You should say the same thing about Josh before the San Antonio game in two weeks :clap2:


----------



## xray (Feb 21, 2005)

Jet said:


> Pretty cool to see Dampier in 3rd, although hes over 200,000 votes behind second, but whos really counting anyways?


The backup 5 spot goes to the coaches' choice. That position isn't open for voting until you-know-who retires. :wait:


----------



## Dragnsmke1 (Jul 29, 2002)

I hope none of our players make it...


----------



## xray (Feb 21, 2005)

Dragnsmke1 said:


> I hope none of our players make it...


Staying under the radar, or is Dragon in a bad mood? :lol:


----------



## edwardcyh (Dec 13, 2005)

Drag is always in a bad mood....

The more Dallas wins, the more P.O.'ed he gets. I think he was the happiest during the 8-game losing streak.... 

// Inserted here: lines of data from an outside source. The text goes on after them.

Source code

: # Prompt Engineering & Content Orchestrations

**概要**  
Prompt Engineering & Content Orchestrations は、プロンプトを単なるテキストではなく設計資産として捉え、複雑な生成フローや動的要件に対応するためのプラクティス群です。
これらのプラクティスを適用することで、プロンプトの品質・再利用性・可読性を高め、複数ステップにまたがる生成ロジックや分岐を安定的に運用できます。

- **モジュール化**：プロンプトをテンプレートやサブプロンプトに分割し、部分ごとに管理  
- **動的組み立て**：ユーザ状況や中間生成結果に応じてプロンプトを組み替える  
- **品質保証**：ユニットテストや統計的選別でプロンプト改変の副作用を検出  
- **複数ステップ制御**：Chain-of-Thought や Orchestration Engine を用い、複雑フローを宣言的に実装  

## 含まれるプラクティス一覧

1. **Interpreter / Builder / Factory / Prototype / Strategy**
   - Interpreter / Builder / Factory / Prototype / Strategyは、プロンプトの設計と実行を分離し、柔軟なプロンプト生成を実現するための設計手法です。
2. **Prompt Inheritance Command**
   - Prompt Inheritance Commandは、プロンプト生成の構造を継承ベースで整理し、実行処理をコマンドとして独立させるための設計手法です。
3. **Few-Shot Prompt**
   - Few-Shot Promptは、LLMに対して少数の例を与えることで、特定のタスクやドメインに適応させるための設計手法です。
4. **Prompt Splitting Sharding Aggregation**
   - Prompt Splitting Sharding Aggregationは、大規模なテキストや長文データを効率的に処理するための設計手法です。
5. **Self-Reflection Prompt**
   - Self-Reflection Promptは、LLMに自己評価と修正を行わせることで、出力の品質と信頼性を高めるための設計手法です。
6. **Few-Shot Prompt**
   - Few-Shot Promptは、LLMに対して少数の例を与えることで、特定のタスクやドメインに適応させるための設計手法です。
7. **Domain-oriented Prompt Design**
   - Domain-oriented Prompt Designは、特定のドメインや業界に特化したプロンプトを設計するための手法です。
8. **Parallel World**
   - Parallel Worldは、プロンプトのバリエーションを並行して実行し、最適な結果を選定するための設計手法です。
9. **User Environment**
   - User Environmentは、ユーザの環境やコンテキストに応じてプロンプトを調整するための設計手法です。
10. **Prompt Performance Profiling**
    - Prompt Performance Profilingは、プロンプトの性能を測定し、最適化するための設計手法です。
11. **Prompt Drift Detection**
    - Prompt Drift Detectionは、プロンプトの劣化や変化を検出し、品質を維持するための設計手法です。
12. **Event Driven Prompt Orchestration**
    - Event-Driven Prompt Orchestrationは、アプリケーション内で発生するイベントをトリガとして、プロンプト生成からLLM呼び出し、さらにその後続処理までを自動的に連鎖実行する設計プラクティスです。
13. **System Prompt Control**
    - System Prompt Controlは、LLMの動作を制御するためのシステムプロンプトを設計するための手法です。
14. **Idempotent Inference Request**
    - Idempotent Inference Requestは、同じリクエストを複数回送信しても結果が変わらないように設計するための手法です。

I think he almost changed his sig to "I told you so!"

:lol:


----------



## Dragnsmke1 (Jul 29, 2002)

Its actually I would rather our players get the4-5 days of rest...the all-star weekend has become a joke, and I want these guys to get us a title...


----------



## edwardcyh (Dec 13, 2005)

Ahh... you think way further than I did.

I simply look at the AllStar game as a sort of "bling-age" for our players. It's just more bragging rights. :biggrin:


----------



## xray (Feb 21, 2005)

edwardcyh said:


> Ahh... you think way further than I did.
> 
> I simply look at the AllStar game as a sort of "bling-age" for our players. It's just more bragging rights. :biggrin:


In the case of the Mavs' roster, I see it as an acknowlegdement of substance, while (most of) the rest of the league boasts style (without the substance). :cheer:


----------



## Jet (Jul 1, 2005)

xray said:


> The backup 5 spot goes to the coaches' choice. That position isn't open for voting until you-know-who retires. :wait:


I know.. but when was the last time Dampier was in 3rd for anything related to basketball.


----------



## xray (Feb 21, 2005)

Jet said:


> I know.. but when was the last time Dampier was in 3rd for anything related to basketball.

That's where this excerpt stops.